Content Lifecycle Management (CLM) is a method for keeping content within an intranet (or internet) up-to-date and relevant for users of the website by archiving low-value, unused, inactive, and obsolete content from the site based on a combination of ratings threshold, usage threshold, and expiration date. Archiving content removes general access to that content, but retains it in the site for searches specific to the archive. CLM uses these threshold values as a method for providing automated feedback and notification to the publisher and/or author of aging or poorly performing content.

Description

ONLINE CONTENT LIFECYCLE MANAGEMENT BASED ON USAGE STATISTICS, USER-SUPPLIED VALUE RATINGS AND EXPIRATION DATES
Field of the Invention
The invention pertains to a system for maintaining and accessing a diverse collection of information to identify and keep information that is current and useful.
Background of the Invention
As information databases become more prevalent and more complete, a number of content management issues must be confronted. In particular, valuable data often become "lost in the haystack" of lower-quality content. In addition, systems rarely remove stale content or provide meaningful feedback to authors or publishers of the value of their content. It is an object of the present invention to address these issues by providing methods for winnowing databases to preserve high- quality content while archiving or deleting low-quality or stale content.
Summary of the Invention In one aspect, the invention pertains to a system for maintaining currency and value for a collection of information. When a piece of information (a content item) is added to the collection, metadata is added to a database specifying the location of the information, and threshold values for usage and utility of the information. When the database item is accessed to access the information, the user is allowed to specify a value rating for the content item, and an access log is updated. The frequency of access of the content item and its value can thus be monitored to determine if either has fallen below the associated threshold value. If either usage or value rating falls below its threshold, the system performs some action, such as warning the author of the information that it is not being used or is received low ratings, marking the item for archiving, archiving the item, or deleting the item from the system. Content items may further have associated expiration dates which are given at the time that the content item is added to the collection. If a content item is approaching its expiration date, the system may notify the author or perform another action such as archiving the item. The system can be used for monitoring diverse collections of information, including such items as URLs and web pages, files stored on a fileserver, whole directories and subdirectories, and nondigital data such as books.

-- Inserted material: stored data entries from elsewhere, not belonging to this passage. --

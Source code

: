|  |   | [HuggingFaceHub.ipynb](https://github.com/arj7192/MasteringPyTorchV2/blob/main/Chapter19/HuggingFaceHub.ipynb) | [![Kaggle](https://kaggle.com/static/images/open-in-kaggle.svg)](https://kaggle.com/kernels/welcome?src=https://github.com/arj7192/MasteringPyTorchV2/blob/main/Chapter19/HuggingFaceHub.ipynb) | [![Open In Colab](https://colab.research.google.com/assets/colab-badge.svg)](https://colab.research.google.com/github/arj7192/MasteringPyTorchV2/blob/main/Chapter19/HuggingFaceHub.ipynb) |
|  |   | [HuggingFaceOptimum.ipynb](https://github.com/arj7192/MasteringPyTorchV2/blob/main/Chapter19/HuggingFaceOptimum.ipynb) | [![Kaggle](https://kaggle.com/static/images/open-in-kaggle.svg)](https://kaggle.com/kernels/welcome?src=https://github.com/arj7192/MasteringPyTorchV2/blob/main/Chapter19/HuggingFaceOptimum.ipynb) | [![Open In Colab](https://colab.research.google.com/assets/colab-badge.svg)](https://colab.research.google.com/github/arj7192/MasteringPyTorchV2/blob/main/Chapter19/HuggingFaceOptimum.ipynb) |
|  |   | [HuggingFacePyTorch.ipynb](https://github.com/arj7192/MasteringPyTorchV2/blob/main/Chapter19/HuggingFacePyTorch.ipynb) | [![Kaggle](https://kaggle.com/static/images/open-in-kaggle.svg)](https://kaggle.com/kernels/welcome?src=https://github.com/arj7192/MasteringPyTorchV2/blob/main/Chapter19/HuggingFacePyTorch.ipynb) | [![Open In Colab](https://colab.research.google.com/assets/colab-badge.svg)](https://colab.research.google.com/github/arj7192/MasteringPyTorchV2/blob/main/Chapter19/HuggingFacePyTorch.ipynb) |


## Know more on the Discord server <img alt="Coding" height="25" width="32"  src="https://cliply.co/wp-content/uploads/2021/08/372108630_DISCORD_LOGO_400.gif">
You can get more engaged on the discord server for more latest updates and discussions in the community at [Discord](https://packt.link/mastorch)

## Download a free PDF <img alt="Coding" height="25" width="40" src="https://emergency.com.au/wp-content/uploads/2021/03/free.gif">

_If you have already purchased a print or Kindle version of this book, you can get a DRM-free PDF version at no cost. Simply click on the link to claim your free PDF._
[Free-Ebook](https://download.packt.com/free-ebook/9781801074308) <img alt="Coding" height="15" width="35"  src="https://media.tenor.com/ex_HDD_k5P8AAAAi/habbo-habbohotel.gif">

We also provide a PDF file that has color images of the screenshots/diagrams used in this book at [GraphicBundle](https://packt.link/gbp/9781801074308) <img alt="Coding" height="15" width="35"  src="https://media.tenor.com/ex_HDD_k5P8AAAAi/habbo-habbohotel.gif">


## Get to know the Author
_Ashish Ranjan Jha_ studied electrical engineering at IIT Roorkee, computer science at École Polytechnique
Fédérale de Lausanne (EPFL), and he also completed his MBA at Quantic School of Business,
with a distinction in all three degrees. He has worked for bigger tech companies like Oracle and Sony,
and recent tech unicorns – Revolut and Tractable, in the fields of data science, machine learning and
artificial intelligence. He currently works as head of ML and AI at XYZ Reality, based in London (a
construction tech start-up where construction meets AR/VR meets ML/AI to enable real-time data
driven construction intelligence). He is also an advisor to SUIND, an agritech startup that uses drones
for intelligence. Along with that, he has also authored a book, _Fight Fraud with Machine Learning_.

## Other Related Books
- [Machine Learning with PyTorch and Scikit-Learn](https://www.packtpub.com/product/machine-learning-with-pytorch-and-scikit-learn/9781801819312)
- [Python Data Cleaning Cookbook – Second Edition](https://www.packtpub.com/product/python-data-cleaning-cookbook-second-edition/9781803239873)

Brief Description of the Drawing The invention is described with reference to the several figures of the drawing, in which,
Figure 1 shows a sample screen containing content and a ratings entry area; and
Figure 2 shows the content matrix.
Detailed Description
Websites today are faced with daunting content management issues including the proliferation of old and stale content and poor capabilities of providing feedback and notification to the author. Content Lifecycle Management (CLM) is designed to eliminate this proliferation by keeping content that is displayed on an intranet site relevant and up-to-date. This goal is accomplished by tagging each item of content recorded in the content management database with an expiration date and threshold values. Threshold values are minimally acceptable levels in order for content to remain current and available. CLM uses at least 2 thresholds: one for the rating (value of the content) and one for the usage ( how often each item is viewed.)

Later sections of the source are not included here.